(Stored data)

□ □ □ □ □ □ □

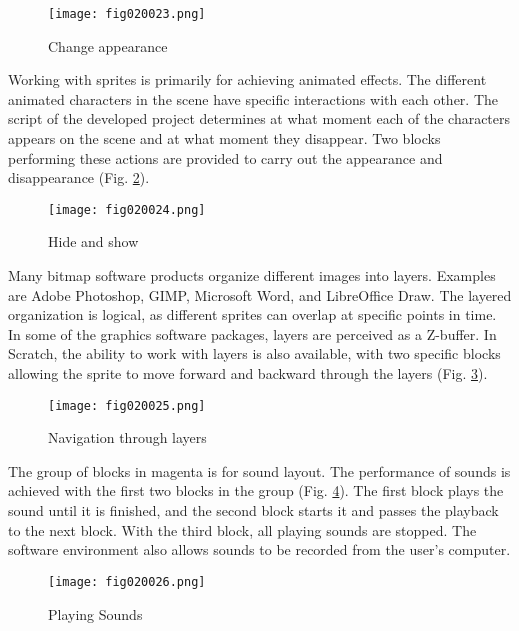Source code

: \begin{figure}[H]
   \centering
   \texttt{[image: fig020023.png]}
   \caption{Change appearance}
\label{fig020023}
\end{figure}

Working with sprites is primarily for achieving animated effects. The different animated characters in the scene have specific interactions with each other. The script of the developed project determines at what moment each of the characters appears on the scene and at what moment they disappear. Two blocks performing these actions are provided to carry out the appearance and disappearance (Fig. \ref{fig020024}).

\begin{figure}[H]
   \centering
   \texttt{[image: fig020024.png]}
   \caption{Hide and show}
\label{fig020024}
\end{figure}

Many bitmap software products organize different images into layers. Examples are Adobe Photoshop, GIMP, Microsoft Word, and LibreOffice Draw. The layered organization is logical, as different sprites can overlap at specific points in time. In some of the graphics software packages, layers are perceived as a Z-buffer. In Scratch, the ability to work with layers is also available, with two specific blocks allowing the sprite to move forward and backward through the layers (Fig. \ref{fig020025}).

\begin{figure}[H]
   \centering
   \texttt{[image: fig020025.png]}
   \caption{Navigation through layers}
\label{fig020025}
\end{figure}

The group of blocks in magenta is for sound layout. The performance of sounds is achieved with the first two blocks in the group (Fig. \ref{fig020026}). The first block plays the sound until it is finished, and the second block starts it and passes the playback to the next block. With the third block, all playing sounds are stopped. The software environment also allows sounds to be recorded from the user's computer.

\begin{figure}[H]
   \centering
   \texttt{[image: fig020026.png]}
   \caption{Playing Sounds}
\label{fig020026}
\end{figure}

□ □ □ □ □ □ □

§ **Work item**:
Only a number is expected here: the count of lines in the records above that include the word "caption".

§ **Output for this task**:
4